Despite being a nascent (albeit rapidly growing) sector, DeFi has caught the attention of policymakers around the world and international standard setting bodies and financial jurisdictions are examining policy solutions for DeFi.
TradFi regulations are designed for centralized intermediaries like a bank or exchange, but applying them to decentralized systems is difficult. The Crypto Council proposes a modified regulation centered on: “Same Activity, Different Risk, Different Regulation but Same Regulatory Outcome.”

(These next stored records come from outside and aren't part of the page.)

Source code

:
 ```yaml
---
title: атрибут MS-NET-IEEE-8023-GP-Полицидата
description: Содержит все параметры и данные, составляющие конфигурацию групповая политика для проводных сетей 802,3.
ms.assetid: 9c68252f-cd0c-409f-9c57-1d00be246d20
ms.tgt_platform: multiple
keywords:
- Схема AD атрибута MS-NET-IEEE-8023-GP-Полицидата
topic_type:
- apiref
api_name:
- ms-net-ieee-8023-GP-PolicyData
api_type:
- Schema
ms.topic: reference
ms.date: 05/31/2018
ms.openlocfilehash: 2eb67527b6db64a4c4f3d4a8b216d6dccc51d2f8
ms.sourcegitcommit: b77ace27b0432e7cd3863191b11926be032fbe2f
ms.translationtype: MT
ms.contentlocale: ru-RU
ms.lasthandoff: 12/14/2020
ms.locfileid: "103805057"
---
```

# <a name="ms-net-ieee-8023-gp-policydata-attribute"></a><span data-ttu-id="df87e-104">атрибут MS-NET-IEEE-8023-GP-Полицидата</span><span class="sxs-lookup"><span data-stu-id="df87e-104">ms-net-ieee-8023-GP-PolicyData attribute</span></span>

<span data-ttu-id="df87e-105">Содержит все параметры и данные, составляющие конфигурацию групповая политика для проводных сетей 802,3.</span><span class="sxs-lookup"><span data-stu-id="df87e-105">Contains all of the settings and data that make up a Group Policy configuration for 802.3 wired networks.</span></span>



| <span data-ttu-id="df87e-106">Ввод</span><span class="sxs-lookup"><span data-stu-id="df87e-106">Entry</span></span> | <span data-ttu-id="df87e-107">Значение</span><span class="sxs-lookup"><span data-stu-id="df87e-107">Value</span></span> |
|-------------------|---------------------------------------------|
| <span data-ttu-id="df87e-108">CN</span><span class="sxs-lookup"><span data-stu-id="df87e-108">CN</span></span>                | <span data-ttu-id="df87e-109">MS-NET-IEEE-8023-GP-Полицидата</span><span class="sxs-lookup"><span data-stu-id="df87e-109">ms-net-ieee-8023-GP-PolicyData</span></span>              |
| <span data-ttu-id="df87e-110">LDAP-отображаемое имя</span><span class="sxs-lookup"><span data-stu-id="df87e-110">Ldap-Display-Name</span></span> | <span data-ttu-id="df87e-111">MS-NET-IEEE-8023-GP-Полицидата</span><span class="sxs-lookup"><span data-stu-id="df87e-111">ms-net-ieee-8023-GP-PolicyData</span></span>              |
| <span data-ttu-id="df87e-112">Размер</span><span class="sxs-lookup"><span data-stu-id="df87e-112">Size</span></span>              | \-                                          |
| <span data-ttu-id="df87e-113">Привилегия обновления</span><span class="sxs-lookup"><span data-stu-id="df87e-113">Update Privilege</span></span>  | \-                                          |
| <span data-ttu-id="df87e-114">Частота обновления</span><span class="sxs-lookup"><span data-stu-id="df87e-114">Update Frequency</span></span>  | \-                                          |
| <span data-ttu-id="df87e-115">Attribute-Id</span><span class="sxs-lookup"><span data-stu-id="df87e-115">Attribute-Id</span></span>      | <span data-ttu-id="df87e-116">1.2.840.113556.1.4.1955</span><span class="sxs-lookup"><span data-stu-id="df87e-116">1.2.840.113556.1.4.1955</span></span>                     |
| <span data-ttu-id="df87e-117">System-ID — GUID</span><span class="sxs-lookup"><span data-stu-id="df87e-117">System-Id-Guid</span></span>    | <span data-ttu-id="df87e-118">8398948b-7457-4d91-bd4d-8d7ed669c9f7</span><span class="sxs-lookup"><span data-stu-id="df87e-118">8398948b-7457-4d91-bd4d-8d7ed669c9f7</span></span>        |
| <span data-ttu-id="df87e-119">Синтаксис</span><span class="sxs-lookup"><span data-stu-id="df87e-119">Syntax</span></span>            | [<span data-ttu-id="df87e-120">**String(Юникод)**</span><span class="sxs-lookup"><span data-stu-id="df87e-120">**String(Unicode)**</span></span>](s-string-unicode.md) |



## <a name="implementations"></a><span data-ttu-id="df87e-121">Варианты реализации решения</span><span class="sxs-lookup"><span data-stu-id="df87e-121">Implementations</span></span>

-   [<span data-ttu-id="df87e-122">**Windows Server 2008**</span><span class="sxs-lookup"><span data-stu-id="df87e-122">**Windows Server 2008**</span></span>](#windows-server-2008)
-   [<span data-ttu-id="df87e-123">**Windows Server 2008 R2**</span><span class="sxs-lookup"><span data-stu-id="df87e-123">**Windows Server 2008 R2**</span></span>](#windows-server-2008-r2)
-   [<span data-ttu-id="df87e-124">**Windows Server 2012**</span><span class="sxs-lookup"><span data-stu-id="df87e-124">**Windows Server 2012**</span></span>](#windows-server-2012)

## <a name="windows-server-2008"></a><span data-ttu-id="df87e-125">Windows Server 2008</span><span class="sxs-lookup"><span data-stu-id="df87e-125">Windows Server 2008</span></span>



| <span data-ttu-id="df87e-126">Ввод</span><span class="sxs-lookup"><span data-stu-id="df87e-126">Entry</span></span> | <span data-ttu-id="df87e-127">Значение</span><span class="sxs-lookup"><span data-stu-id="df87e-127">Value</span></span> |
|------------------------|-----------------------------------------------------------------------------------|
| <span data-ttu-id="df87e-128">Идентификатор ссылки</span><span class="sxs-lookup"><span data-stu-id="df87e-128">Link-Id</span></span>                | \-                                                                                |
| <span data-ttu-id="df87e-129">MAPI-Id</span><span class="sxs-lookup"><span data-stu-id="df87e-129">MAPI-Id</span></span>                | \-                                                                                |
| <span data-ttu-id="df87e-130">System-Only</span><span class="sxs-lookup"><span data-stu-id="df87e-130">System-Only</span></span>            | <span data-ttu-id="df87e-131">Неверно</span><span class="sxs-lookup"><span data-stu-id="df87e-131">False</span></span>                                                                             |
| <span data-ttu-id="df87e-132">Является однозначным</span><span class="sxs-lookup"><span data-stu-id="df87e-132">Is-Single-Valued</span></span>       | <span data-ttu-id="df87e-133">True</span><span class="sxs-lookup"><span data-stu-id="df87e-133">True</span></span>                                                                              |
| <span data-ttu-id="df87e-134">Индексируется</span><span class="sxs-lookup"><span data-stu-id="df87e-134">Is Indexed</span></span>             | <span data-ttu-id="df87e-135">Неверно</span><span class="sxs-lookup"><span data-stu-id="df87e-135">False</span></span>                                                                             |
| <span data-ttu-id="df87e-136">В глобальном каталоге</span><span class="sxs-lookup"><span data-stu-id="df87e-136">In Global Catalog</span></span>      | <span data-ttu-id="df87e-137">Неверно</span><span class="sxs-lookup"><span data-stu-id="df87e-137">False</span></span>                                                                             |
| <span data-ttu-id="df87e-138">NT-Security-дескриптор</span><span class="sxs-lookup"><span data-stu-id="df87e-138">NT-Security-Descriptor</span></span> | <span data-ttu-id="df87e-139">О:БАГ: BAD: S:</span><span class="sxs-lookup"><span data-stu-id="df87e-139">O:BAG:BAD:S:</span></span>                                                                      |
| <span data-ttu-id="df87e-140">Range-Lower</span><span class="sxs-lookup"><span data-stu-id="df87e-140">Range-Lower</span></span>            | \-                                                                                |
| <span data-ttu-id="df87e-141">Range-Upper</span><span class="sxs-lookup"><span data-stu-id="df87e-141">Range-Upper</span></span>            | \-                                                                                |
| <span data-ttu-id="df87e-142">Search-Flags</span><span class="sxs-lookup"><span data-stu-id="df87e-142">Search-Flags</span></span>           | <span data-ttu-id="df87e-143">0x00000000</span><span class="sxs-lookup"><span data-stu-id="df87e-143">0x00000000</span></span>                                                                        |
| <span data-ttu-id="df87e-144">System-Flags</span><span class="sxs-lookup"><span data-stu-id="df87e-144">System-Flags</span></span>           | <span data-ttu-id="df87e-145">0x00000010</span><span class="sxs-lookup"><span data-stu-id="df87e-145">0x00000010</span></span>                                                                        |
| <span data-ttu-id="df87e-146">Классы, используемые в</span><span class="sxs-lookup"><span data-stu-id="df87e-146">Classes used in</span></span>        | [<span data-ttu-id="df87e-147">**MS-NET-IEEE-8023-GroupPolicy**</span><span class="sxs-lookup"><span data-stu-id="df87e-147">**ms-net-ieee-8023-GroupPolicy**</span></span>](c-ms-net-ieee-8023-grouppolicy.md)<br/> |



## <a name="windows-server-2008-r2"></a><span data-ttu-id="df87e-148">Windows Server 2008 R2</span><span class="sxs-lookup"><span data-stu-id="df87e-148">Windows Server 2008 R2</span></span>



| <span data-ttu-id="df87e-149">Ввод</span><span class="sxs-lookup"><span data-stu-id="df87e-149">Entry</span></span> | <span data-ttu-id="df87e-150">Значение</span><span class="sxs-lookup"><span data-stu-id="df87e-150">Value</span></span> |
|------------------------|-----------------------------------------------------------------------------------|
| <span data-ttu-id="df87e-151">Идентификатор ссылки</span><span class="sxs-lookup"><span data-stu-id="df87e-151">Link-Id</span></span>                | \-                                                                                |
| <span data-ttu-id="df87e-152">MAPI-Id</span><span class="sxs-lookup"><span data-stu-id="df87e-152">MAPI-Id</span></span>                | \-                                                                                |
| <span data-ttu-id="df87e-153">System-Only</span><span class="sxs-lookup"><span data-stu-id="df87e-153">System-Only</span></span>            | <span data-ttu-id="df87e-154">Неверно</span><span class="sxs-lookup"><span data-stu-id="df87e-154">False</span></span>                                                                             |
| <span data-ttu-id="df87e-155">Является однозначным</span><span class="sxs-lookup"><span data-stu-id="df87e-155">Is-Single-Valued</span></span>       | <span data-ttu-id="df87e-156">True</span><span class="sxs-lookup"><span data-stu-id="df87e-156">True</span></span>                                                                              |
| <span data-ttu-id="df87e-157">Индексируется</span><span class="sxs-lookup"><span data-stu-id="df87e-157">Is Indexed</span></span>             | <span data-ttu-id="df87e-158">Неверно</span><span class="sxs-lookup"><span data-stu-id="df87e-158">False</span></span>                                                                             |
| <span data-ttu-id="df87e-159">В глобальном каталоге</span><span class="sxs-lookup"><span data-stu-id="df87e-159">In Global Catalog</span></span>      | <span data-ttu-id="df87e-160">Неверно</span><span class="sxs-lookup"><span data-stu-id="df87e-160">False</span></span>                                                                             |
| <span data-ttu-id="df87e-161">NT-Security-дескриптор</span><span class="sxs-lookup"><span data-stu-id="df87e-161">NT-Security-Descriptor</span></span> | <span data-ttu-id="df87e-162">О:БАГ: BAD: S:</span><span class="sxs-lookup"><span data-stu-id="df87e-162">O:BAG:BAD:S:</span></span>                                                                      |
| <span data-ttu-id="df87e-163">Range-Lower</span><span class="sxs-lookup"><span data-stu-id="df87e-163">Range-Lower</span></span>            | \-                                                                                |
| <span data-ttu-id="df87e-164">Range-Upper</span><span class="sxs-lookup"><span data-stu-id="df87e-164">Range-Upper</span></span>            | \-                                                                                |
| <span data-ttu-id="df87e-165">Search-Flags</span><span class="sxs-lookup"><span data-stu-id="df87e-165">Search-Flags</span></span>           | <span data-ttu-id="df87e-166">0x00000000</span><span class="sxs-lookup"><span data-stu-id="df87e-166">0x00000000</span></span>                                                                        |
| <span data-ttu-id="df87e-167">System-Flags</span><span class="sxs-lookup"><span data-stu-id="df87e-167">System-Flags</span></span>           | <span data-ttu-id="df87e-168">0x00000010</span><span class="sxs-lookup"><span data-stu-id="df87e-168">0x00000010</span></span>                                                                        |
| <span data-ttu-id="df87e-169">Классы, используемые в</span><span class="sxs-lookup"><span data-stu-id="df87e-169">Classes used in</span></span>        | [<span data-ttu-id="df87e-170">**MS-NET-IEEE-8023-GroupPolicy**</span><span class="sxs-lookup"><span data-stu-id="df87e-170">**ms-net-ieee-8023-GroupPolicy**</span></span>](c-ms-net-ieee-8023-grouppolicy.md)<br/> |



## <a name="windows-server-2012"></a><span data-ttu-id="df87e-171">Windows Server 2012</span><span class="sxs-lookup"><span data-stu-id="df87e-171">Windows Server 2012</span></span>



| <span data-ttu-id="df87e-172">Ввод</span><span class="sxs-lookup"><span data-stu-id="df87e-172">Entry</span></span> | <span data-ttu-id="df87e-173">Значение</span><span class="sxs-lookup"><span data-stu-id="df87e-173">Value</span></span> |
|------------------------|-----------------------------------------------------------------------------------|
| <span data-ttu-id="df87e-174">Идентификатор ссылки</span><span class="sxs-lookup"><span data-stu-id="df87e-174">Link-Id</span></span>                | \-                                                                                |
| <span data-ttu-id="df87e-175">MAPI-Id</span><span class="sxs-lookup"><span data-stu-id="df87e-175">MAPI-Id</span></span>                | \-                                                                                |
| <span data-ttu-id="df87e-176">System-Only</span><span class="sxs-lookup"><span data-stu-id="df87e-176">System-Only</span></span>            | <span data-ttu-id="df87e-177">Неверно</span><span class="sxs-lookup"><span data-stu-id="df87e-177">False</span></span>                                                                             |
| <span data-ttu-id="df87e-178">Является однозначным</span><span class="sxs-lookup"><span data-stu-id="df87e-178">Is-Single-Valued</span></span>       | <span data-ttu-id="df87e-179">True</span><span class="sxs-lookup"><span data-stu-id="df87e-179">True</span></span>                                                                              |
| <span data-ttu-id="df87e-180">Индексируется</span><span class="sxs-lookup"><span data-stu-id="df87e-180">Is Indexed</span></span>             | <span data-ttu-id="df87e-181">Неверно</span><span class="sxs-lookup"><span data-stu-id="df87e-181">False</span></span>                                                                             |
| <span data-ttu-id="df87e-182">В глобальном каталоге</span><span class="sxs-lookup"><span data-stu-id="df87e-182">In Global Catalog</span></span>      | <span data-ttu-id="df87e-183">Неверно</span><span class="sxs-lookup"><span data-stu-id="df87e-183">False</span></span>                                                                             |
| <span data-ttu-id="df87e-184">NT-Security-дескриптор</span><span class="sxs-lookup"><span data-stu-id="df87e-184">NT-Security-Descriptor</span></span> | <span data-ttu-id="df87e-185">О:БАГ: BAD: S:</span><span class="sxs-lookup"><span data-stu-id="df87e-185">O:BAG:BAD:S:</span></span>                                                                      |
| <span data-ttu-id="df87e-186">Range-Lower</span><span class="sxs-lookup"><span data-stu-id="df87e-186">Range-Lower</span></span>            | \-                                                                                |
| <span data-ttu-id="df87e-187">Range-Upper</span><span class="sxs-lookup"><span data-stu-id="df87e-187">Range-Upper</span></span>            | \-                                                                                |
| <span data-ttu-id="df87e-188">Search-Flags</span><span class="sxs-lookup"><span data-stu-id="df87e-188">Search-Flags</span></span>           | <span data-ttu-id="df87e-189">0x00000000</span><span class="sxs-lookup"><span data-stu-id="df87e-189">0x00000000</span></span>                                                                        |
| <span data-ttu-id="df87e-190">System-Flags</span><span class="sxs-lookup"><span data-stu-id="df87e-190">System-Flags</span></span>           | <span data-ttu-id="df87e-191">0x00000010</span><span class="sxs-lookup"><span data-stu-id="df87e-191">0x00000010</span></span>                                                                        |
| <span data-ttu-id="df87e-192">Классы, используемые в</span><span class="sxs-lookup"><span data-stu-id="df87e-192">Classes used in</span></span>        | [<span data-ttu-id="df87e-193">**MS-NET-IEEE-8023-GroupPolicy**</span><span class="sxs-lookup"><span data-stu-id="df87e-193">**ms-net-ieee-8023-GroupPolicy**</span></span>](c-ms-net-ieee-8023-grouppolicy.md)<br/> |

In emphasizing rules for specific risks, the paper puts forth three policy recommendations: Mandatory Disclosures by App-operating Businesses, Independent Certification of Public Good Protocols, and a Regulatory Safe Harbor Program for nascent protocols aiming for decentralization.
“What is decentralized finance (or DeFi)? And how can DeFi be regulated?”
Despite being a nascent (albeit rapidly growing) sector, DeFi has caught the attention of policymakers around the world. International standard setting bodies are examining policy solutions for DeFi. IOSCO recently released its DeFi policy recommendations in September for public consultation. The Financial Stability Board plans to issue policy recommendations in 2024. As part of our contribution to this important debate, CCI has produced a white paper outlining how we believe an effective policy framework could be structured.
But it’s not just the international standard setters who are thinking about this sector. Several leading financial jurisdictions are also grappling with how to deal with DeFI. For example in the US, the McHenry/Thompson market structure bill included provisions for addressing DeFi. While in the EU, the crypto assets legislation MiCA calls for a study by the European Commission, expected by the end of 2024/early 2025 which will assess the landscape, potentially suggesting legislation.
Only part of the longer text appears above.